**EXTRACTED RECORDS**

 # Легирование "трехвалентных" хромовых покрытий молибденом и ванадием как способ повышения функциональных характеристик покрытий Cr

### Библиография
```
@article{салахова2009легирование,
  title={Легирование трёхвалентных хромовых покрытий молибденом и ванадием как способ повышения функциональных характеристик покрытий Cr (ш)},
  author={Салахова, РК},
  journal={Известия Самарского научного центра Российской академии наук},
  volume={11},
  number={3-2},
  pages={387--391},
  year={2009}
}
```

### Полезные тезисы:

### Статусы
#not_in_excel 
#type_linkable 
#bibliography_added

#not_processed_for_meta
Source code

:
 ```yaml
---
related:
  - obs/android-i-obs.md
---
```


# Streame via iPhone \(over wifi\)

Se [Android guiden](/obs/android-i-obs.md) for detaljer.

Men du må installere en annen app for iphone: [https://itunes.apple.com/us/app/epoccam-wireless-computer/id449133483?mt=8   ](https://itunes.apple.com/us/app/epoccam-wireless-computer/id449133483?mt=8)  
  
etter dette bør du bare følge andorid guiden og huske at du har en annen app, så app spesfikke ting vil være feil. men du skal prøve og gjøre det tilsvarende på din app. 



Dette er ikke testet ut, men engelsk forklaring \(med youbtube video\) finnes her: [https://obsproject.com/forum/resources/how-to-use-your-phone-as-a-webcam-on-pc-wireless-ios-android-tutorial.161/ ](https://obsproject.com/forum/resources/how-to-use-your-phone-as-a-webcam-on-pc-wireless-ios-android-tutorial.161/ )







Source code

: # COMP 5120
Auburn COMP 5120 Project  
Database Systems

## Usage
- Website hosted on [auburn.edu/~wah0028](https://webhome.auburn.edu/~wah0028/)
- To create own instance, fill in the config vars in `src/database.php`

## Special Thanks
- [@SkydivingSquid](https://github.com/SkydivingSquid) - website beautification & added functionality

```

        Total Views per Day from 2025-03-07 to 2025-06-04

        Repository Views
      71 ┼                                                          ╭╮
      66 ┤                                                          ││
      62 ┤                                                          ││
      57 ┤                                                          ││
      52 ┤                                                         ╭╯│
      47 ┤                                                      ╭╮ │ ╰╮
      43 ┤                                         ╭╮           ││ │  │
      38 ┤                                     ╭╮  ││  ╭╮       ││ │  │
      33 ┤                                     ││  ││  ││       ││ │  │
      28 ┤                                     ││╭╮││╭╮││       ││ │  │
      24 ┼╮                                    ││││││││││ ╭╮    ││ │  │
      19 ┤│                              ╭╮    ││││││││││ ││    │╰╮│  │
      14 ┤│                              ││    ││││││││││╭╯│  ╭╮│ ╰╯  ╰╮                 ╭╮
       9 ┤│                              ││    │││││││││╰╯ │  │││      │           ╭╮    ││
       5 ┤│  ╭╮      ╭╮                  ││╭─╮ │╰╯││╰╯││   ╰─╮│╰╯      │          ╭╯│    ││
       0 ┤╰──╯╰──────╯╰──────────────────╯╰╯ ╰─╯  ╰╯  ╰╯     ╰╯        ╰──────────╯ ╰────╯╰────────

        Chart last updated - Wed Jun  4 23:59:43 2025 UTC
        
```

**EXERCISE DETAILS**
Return exactly the lines above from the line that has "#not_in_excel" through the line that has "etter dette bør", inclusive, and nothing else.

**WRITTEN SOLUTION**
#not_in_excel 
#type_linkable 
#bibliography_added

#not_processed_for_meta
Source code

:
 ```yaml
---
related:
  - obs/android-i-obs.md
---
```


# Streame via iPhone \(over wifi\)

Se [Android guiden](/obs/android-i-obs.md) for detaljer.

Men du må installere en annen app for iphone: [https://itunes.apple.com/us/app/epoccam-wireless-computer/id449133483?mt=8   ](https://itunes.apple.com/us/app/epoccam-wireless-computer/id449133483?mt=8)  
  
etter dette bør du bare følge andorid guiden og huske at du har en annen app, så app spesfikke ting vil være feil. men du skal prøve og gjøre det tilsvarende på din app. 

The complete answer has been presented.